The war between traditional print and digital media is being fought largely on the E-Reader front, with the Kindle and the Nook leading a two-pronged offensive against the paper novel. Yet many are unaware how another bastion of print media- the Braille language- is facing obsolescence at the hands, fingers, and voice control software of modern gadgets.
While it may sound counterintuitive given the robust visual interface of a modern smartphone, the data suggest that Apple and Android are contributing factors as to why fewer Americans are learning to read Braille. With advancements being made in screen reader, text-to-speak, and voice control software it is small wonder that only 10% of legally blind Americans are now able to read Braille when more advanced alternatives exist. But is this Braille illiteracy truly a crisis as some blind advocacy groups are contending, or should they embrace this new technological progression?

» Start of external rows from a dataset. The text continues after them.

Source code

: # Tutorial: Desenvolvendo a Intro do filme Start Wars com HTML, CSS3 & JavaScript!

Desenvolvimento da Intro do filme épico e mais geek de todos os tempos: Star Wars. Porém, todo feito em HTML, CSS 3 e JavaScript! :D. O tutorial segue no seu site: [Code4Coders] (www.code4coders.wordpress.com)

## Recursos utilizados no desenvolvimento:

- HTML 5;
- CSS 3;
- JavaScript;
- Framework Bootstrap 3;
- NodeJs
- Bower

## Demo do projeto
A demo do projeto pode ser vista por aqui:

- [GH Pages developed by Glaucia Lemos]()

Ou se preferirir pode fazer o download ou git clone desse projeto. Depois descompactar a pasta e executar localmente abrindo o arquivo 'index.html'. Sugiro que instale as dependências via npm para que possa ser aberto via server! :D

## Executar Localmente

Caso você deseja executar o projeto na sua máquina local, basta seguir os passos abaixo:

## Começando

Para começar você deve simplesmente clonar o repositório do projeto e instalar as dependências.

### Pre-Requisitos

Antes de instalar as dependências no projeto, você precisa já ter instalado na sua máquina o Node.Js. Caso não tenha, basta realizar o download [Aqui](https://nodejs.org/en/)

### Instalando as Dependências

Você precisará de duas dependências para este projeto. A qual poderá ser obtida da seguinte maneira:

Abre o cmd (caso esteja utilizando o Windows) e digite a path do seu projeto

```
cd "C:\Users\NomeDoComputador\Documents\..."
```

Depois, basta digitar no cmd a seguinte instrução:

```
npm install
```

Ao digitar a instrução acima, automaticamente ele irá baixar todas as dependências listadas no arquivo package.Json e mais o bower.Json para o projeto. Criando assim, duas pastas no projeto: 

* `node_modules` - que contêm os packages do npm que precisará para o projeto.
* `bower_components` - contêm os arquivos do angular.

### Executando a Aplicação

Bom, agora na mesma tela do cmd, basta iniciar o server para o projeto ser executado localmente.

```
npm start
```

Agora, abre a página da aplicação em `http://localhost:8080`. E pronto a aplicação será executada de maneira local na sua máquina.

The answer lies in the individual taste and needs of each blind person, but there are compelling personal narratives both for and against the uses of smartphones by the blind. Apple’s iPhone wins almost universal praise for its VoiceOver control module that allows a user to browse the web and navigate through menus and apps by way of voice commands. To date, Android has not released a comparable model.
With the integration of Siri into the iPhone 4S, Apple is making it even easier for the blind to navigate the world around them through their smartphones. While Braille- like Latin- still has its uses, perhaps it is time to retire the almost 200-year-old language and recognize that there are more efficient ways for the blind to interface with the world around them.